Instructions to follow -> Every line from the first one in the data below through the line holding "- [ ] Central layout workspace 2" is to be written out exactly, with the pictures omitted.

Data shown ->
+ + +
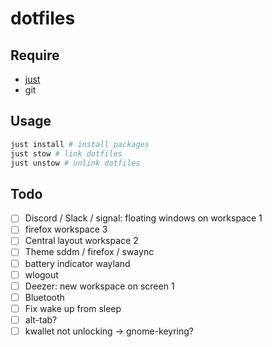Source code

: # dotfiles

## Require
- [just](https://github.com/casey/just)
- git

## Usage
```sh
just install # install packages
just stow # link dotfiles
just unstow # unlink dotfiles
```

## Todo
- [ ] Discord / Slack / signal: floating windows on workspace 1
- [ ] firefox workspace 3
- [ ] Central layout workspace 2
- [ ] Theme sddm / firefox / swaync
- [ ] battery indicator wayland
- [ ] wlogout
- [ ] Deezer: new workspace on screen 1
- [ ] Bluetooth
- [ ] Fix wake up from sleep
- [ ] alt-tab?
- [ ] kwallet not unlocking -> gnome-keyring?
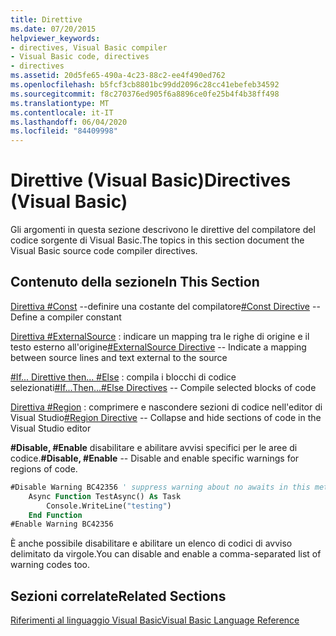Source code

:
 ```yaml
---
title: Direttive
ms.date: 07/20/2015
helpviewer_keywords:
- directives, Visual Basic compiler
- Visual Basic code, directives
- directives
ms.assetid: 20d5fe65-490a-4c23-88c2-ee4f490ed762
ms.openlocfilehash: b5fcf3cb8801bc99dd2096c28cc41ebefeb34592
ms.sourcegitcommit: f8c270376ed905f6a8896ce0fe25b4f4b38ff498
ms.translationtype: MT
ms.contentlocale: it-IT
ms.lasthandoff: 06/04/2020
ms.locfileid: "84409998"
---
```

# <a name="directives-visual-basic"></a><span data-ttu-id="11d68-102">Direttive (Visual Basic)</span><span class="sxs-lookup"><span data-stu-id="11d68-102">Directives (Visual Basic)</span></span>

<span data-ttu-id="11d68-103">Gli argomenti in questa sezione descrivono le direttive del compilatore del codice sorgente di Visual Basic.</span><span class="sxs-lookup"><span data-stu-id="11d68-103">The topics in this section document the Visual Basic source code compiler directives.</span></span>  
  
## <a name="in-this-section"></a><span data-ttu-id="11d68-104">Contenuto della sezione</span><span class="sxs-lookup"><span data-stu-id="11d68-104">In This Section</span></span>  

 <span data-ttu-id="11d68-105">[Direttiva #Const](const-directive.md) --definire una costante del compilatore</span><span class="sxs-lookup"><span data-stu-id="11d68-105">[#Const Directive](const-directive.md) -- Define a compiler constant</span></span>  
  
 <span data-ttu-id="11d68-106">[Direttiva #ExternalSource](externalsource-directive.md) : indicare un mapping tra le righe di origine e il testo esterno all'origine</span><span class="sxs-lookup"><span data-stu-id="11d68-106">[#ExternalSource Directive](externalsource-directive.md) -- Indicate a mapping between source lines and text external to the source</span></span>  
  
 <span data-ttu-id="11d68-107">[#If... Direttive then... #Else](if-then-else-directives.md) : compila i blocchi di codice selezionati</span><span class="sxs-lookup"><span data-stu-id="11d68-107">[#If...Then...#Else Directives](if-then-else-directives.md) -- Compile selected blocks of code</span></span>  
  
 <span data-ttu-id="11d68-108">[Direttiva #Region](region-directive.md) : comprimere e nascondere sezioni di codice nell'editor di Visual Studio</span><span class="sxs-lookup"><span data-stu-id="11d68-108">[#Region Directive](region-directive.md) -- Collapse and hide sections of code in the Visual Studio editor</span></span>  
  
 <span data-ttu-id="11d68-109">**#Disable, #Enable** disabilitare e abilitare avvisi specifici per le aree di codice.</span><span class="sxs-lookup"><span data-stu-id="11d68-109">**#Disable, #Enable** -- Disable and enable specific warnings for regions of code.</span></span>  
  
```vb  
#Disable Warning BC42356 ' suppress warning about no awaits in this method  
    Async Function TestAsync() As Task  
        Console.WriteLine("testing")  
    End Function  
#Enable Warning BC42356  
```  
  
 <span data-ttu-id="11d68-110">È anche possibile disabilitare e abilitare un elenco di codici di avviso delimitato da virgole.</span><span class="sxs-lookup"><span data-stu-id="11d68-110">You can disable and enable a comma-separated list of warning codes too.</span></span>  
  
## <a name="related-sections"></a><span data-ttu-id="11d68-111">Sezioni correlate</span><span class="sxs-lookup"><span data-stu-id="11d68-111">Related Sections</span></span>  

 [<span data-ttu-id="11d68-112">Riferimenti al linguaggio Visual Basic</span><span class="sxs-lookup"><span data-stu-id="11d68-112">Visual Basic Language Reference</span></span>](../index.md)  
  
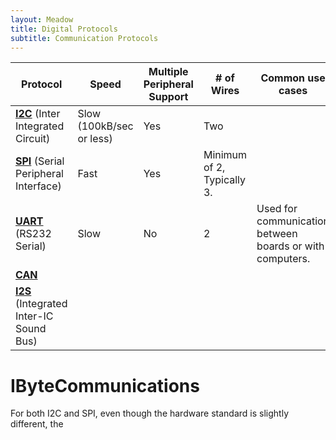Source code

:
 ```yaml
---
layout: Meadow
title: Digital Protocols
subtitle: Communication Protocols
---
```



| Protocol | Speed | Multiple Peripheral Support | # of Wires                                                | Common use cases |
|----------|-------|-----------------------------|-----------|-----|
|   **[I2C](/Guides/Meadow_Basics/IO/Digital/Protocols/I2C)** (Inter Integrated Circuit)    | Slow (100kB/sec or less)  | Yes | Two | | Short distance. Sensors, LCD displays, low-speed peripherals. |
|   **[SPI](/Guides/Meadow_Basics/IO/Digital/Protocols/SPI)** (Serial Peripheral Interface)   | Fast  | Yes | Minimum of 2, Typically 3. |  |
|  **[UART](/Guides/Meadow_Basics/IO/Digital/Protocols/UART)** (RS232 Serial)  | Slow  | No | 2 | Used for communication between boards or with computers. |
| **[CAN](/Guides/Meadow_Basics/IO/Digital/Protocols/CAN)** |
| **[I2S](/Guides/Meadow_Basics/IO/Digital/Protocols/I2S)** (Integrated Inter-IC Sound Bus) |


# IByteCommunications

For both I2C and SPI, even though the hardware standard is slightly different, the 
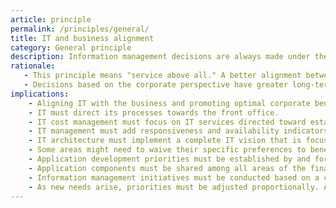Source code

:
 ```yaml
---
article: principle
permalink: /principles/general/
title: IT and business alignment
category: General principle
description: Information management decisions are always made under the business alignment perspective in order to generate maximum benefits for the company as a whole.
rationale: 
   - This principle means "service above all." A better alignment between IT and the business must generate a competitive edge for the financial institution.
   - Decisions based on the corporate perspective have greater long-term value than decisions based on a certain perspective of a group with a specific interest. An optimal ROI requires information management decisions to be aligned with the company's priorities and positioning. No single area must affect the benefit of the company. This principle, however, must not prevent anyone from performing tasks and activities.
implications:
    - Aligning IT with the business and promoting optimal corporate benefits requires changes in how information is planned and managed. Technology alone is not enough to promote such changes.
    - IT must direct its processes towards the front office.
    - IT cost management must focus on IT services directed toward establishing a competitive edge.
    - IT management must add responsiveness and availability indicators.
    - IT architecture must implement a complete IT vision that is focused on business.
    - Some areas might need to waive their specific preferences to benefit the company as a whole.
    - Application development priorities must be established by and for the entire company.
    - Application components must be shared among all areas of the financial institution.
    - Information management initiatives must be conducted based on a corporate plan. Individual areas must follow information management initiatives in accordance with corporate plans and priorities. Planning is modified whenever necessary.
    - As new needs arise, priorities must be adjusted proportionally. A corporate representation committee must make such decisions.
---
```



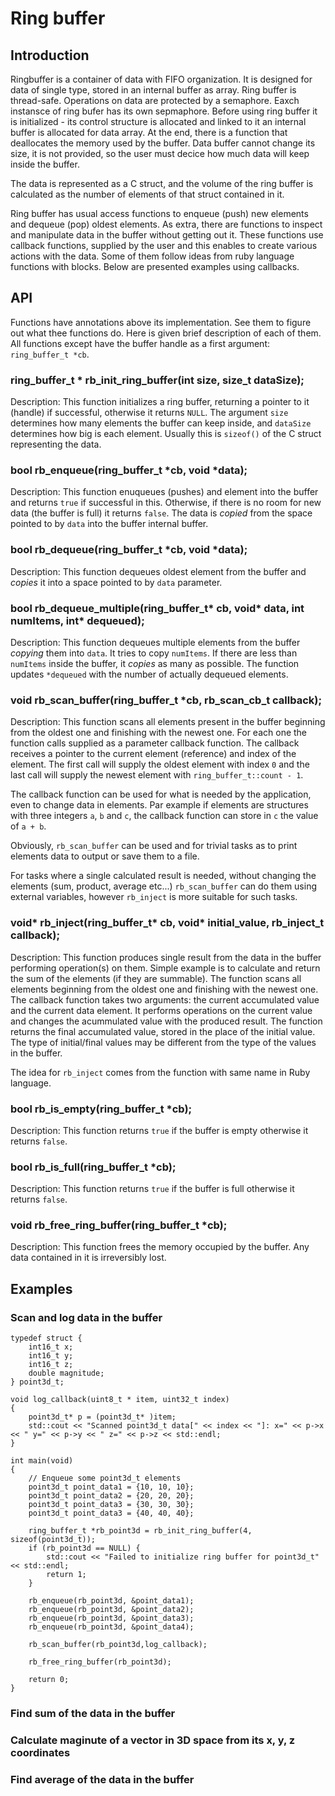 # Ring buffer

## Introduction

Ringbuffer is a container of data with FIFO organization. It is designed for data of single type, stored in an internal buffer as array. Ring buffer is thread-safe. Operations on data are protected by a semaphore. Eaxch instansce of ring bufer has its own sepmaphore. Before using ring buffer it is initialized - its control structure is allocated and linked to it an internal buffer is allocated for data array. At the end, there is a function that deallocates the memory used by the buffer. Data buffer cannot change its size, it is not provided, so the user must decice how much data will keep inside the buffer.

The data is represented as a C struct, and the volume of the ring buffer is calculated as the number of elements of that struct contained in it.

Ring buffer has usual access functions to enqueue (push) new elements and dequeue (pop) oldest elements. As extra, there are functions to inspect and manipulate data in the buffer without getting out it. These functions use callback functions, supplied by the user and this enables to create various actions with the data. Some of them follow ideas from ruby language functions with blocks. Below are presented examples using callbacks.

## API

Functions have annotations above its implementation. See them to figure out what thee functions do. Here is given brief description of each of them. All functions except have the buffer handle as a first argument: ```ring_buffer_t *cb```.

### ring_buffer_t * rb_init_ring_buffer(int size, size_t dataSize);

Description: This function initializes a ring buffer, returning a pointer to it (handle) if successful, otherwise it returns ```NULL```. The argument ```size``` determines how many elements the buffer can keep inside, and ```dataSize``` determines how big is each element. Usually this is ```sizeof()``` of the C struct representing the data.

### bool rb_enqueue(ring_buffer_t *cb, void *data);

Description: This function enuqueues (pushes) and element into the buffer and returns ```true``` if successful in this. Otherwise, if there is no room for new data (the buffer is full) it returns ```false```. The data is _copied_ from the space pointed to by ```data``` into the buffer internal buffer.

### bool rb_dequeue(ring_buffer_t *cb, void *data);

Description: This function dequeues oldest element from the buffer and _copies_ it into a space pointed to by ```data``` parameter.

### bool rb_dequeue_multiple(ring_buffer_t* cb, void* data, int numItems, int* dequeued);

Description: This function dequeues multiple elements from the buffer _copying_ them into ```data```. It tries to copy ```numItems```. If there are less than ```numItems``` inside the buffer, it _copies_ as many as possible. The function updates ```*dequeued``` with the number of actually dequeued elements.

### void rb_scan_buffer(ring_buffer_t *cb, rb_scan_cb_t callback);

Description: This function scans all elements present in the buffer beginning from the oldest one and finishing with the newest one. For each one the function calls supplied as a parameter callback function. The callback receives a pointer to the current element (reference) and index of the element. The first call will supply the oldest element with index ```0``` and the last call will supply the newest element with ```ring_buffer_t::count - 1```.

The callback function can be used for what is needed by the application, even to change data in elements. Par example if elements are structures with three integers ```a```, ```b``` and ```c```, the callback function can store in ```c``` the value of ```a + b```.

Obviously, ```rb_scan_buffer``` can be used and for trivial tasks as to print elements data to output or save them to a file.

For tasks where a single calculated result is needed, without changing the elements (sum, product, average etc...) ```rb_scan_buffer``` can do them using external variables, however ```rb_inject``` is more suitable for such tasks.

### void* rb_inject(ring_buffer_t* cb, void* initial_value, rb_inject_t callback);

Description: This function produces single result from the data in the buffer performing operation(s) on them. Simple example is to calculate and return the sum of the elements (if they are summable). The function scans all elements beginning from the oldest one and finishing with the newest one. The callback function takes two arguments: the current accumulated value and the current data element. It performs operations on the current value and changes the acummulated value with the produced result. The function returns the final accumulated value, stored in the place of the initial value. The type of initial/final values may be different from the type of the values in the buffer.

The idea for ```rb_inject``` comes from the function with same name in Ruby language.

### bool rb_is_empty(ring_buffer_t *cb);

Description: This function returns ```true``` if the buffer is empty otherwise it returns ```false```.

### bool rb_is_full(ring_buffer_t *cb);

Description: This function returns ```true``` if the buffer is full otherwise it returns ```false```.

### void rb_free_ring_buffer(ring_buffer_t *cb);

Description: This function frees the memory occupied by the buffer. Any data contained in it is irreversibly lost.

## Examples

### Scan and log data in the buffer

```
typedef struct {
    int16_t x;
    int16_t y;
    int16_t z;
    double magnitude;
} point3d_t;

void log_callback(uint8_t * item, uint32_t index)
{
    point3d_t* p = (point3d_t* )item;
    std::cout << "Scanned point3d_t data[" << index << "]: x=" << p->x << " y=" << p->y << " z=" << p->z << std::endl;
}

int main(void)
{
    // Enqueue some point3d_t elements
    point3d_t point_data1 = {10, 10, 10};
    point3d_t point_data2 = {20, 20, 20};
    point3d_t point_data3 = {30, 30, 30};
    point3d_t point_data3 = {40, 40, 40};

    ring_buffer_t *rb_point3d = rb_init_ring_buffer(4, sizeof(point3d_t));
    if (rb_point3d == NULL) {
        std::cout << "Failed to initialize ring buffer for point3d_t" << std::endl;
        return 1;
    }     

    rb_enqueue(rb_point3d, &point_data1);
    rb_enqueue(rb_point3d, &point_data2);
    rb_enqueue(rb_point3d, &point_data3);
    rb_enqueue(rb_point3d, &point_data4);

    rb_scan_buffer(rb_point3d,log_callback);

    rb_free_ring_buffer(rb_point3d);
    
    return 0;
}
```

### Find sum of the data in the buffer

### Calculate maginute of a vector in 3D space from its x, y, z coordinates

### Find average of the data in the buffer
+ + +
Exercise answer ->
Source code

: # dotfiles

## Require
- [just](https://github.com/casey/just)
- git

## Usage
```sh
just install # install packages
just stow # link dotfiles
just unstow # unlink dotfiles
```

## Todo
- [ ] Discord / Slack / signal: floating windows on workspace 1
- [ ] firefox workspace 3
- [ ] Central layout workspace 2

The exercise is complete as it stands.